The last thing that Joyce Wisdom had in mind when she traveled to Connecticut in 2009 to wed her partner, Helen Pound, was a new promotional scheme for Lake Street.
But Connecticut has two things Minnesota lacks: a same-sex marriage law and the town of Ridgefield. That's where the couple wed, and where Wisdom discovered that residents literally put their history on the streets. For its 300th anniversary, Ridgefield installed 32 historical panels that guide walkers through the town's revolutionary and industrial-era history and heroes.
That exposure prompted Wisdom to advocate for the past year and a half for a greater sense of heritage on Lake Street, where she's the executive director of the Lake Street Council. By late this year or early 2012, she's planning that the council will unveil the first in a series of 60 plaques modeled after what she saw in Ridgefield.
The plaques will be clustered in three sections of the thoroughfare that extends east-west through south Minneapolis from the Mississippi River to the city's western border.

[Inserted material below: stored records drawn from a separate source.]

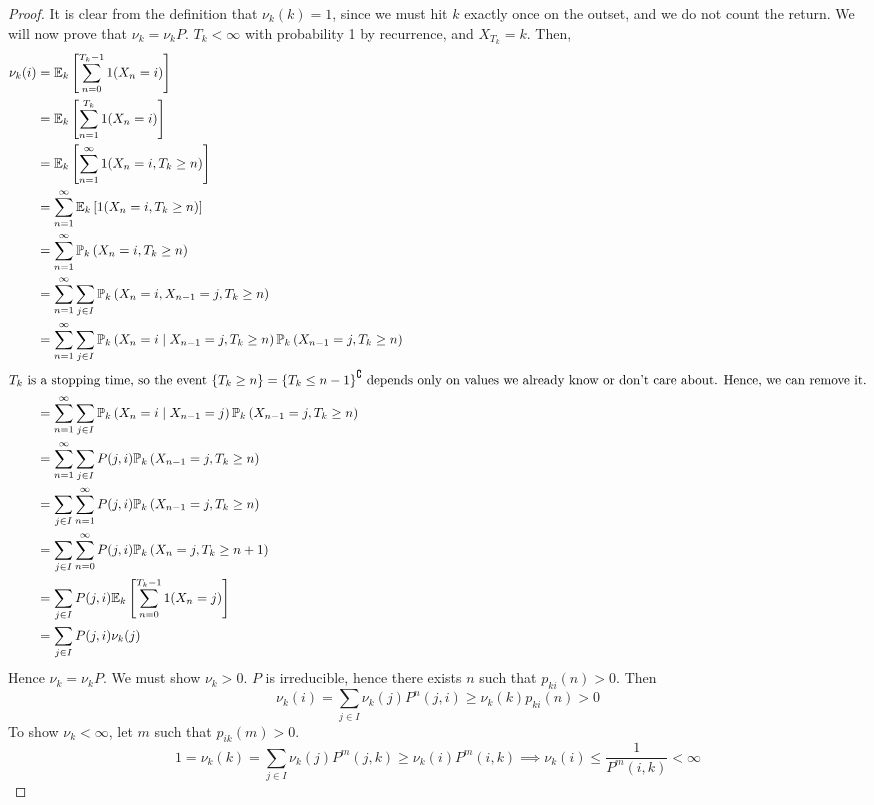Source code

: \begin{proof}
	It is clear from the definition that \( \nu_k(k) = 1 \), since we must hit \( k \) exactly once on the outset, and we do not count the return.
	We will now prove that \( \nu_k = \nu_k P \).
	\( T_k < \infty \) with probability 1 by recurrence, and \( X_{T_k} = k \).
	Then,
	\begin{align*}
		\nu_k(i) &= \mathbb{E}_{k}\left[{\sum_{n=0}^{T_k - 1} 1(X_n = i)}\right] \\
		&= \mathbb{E}_{k}\left[{\sum_{n=1}^{T_k} 1(X_n = i)}\right] \\
		&= \mathbb{E}_{k}\left[{\sum_{n=1}^\infty 1(X_n = i, T_k \geq n)}\right] \\
		&= \sum_{n=1}^\infty \mathbb{E}_{k}\left[{1(X_n = i, T_k \geq n)}\right] \\
		&= \sum_{n=1}^\infty \mathbb{P}_{k}\left({X_n = i, T_k \geq n}\right) \\
		&= \sum_{n=1}^\infty \sum_{j \in I} \mathbb{P}_{k}\left({X_n = i, X_{n-1} = j, T_k \geq n}\right) \\
		&= \sum_{n=1}^\infty \sum_{j \in I} \mathbb{P}_{k}\left({X_n = i \mid X_{n-1} = j, T_k \geq n}\right) \mathbb{P}_{k}\left({X_{n-1} = j, T_k \geq n}\right) \\
		\intertext{\( T_k \) is a stopping time, so the event \( \qty{T_k \geq n} = \qty{T_k \leq n-1}^\complement \) depends only on values we already know or don't care about. Hence, we can remove it.}
		&= \sum_{n=1}^\infty \sum_{j \in I} \mathbb{P}_{k}\left({X_n = i \mid X_{n-1} = j}\right) \mathbb{P}_{k}\left({X_{n-1} = j, T_k \geq n}\right) \\
		&= \sum_{n=1}^\infty \sum_{j \in I} P(j, i) \mathbb{P}_{k}\left({X_{n-1} = j, T_k \geq n}\right) \\
		&= \sum_{j \in I} \sum_{n=1}^\infty P(j, i) \mathbb{P}_{k}\left({X_{n-1} = j, T_k \geq n}\right) \\
		&= \sum_{j \in I} \sum_{n=0}^\infty P(j, i) \mathbb{P}_{k}\left({X_n = j, T_k \geq n + 1}\right) \\
		&= \sum_{j \in I} P(j, i) \mathbb{E}_{k}\left[{\sum_{n=0}^{T_k - 1} 1(X_n = j)}\right] \\
		&= \sum_{j \in I} P(j, i) \nu_k(j)
	\end{align*}
	Hence \( \nu_k = \nu_k P \).
	We must show \( \nu_k > 0 \).
	\( P \) is irreducible, hence there exists \( n \) such that \( p_{ki}(n) > 0 \).
	Then
	\[ \nu_k(i) = \sum_{j \in I} \nu_k(j) P^n(j,i) \geq \nu_k(k) p_{ki}(n) > 0 \]
	To show \( \nu_k < \infty \), let \( m \) such that \( p_{ik}(m) > 0 \).
	\[ 1 = \nu_k(k) = \sum_{j \in I} \nu_k(j) P^m(j,k) \geq \nu_k(i) P^m(i,k) \implies \nu_k(i) \leq \frac{1}{P^m(i,k)} < \infty \]
\end{proof}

Visitors will be able to pick up a brochure from participating businesses and take a walking tour of a street that once was the city's agricultural fringe, then a thriving commercial strip, later the city's prime new-car emporium, and now is home to a newer generation of immigrant businesses.
Perhaps no business illustrates the street's evolution better than Schatzlein Saddle Shop, at 413 W. Lake.
Joan West is one of six Schatzlein grandchildren at a store that's been in the family since 1907. She's heard stories handed down about how her German-born grandfather Emil would repair a harness on a plow horse from then-nearby farms as it stood hitched to a post on Lake.
As development displaced farms, the business adapted to serve a clientele of serious riders and non-riders who hankered after such accessories as boots, buckles and bolo ties.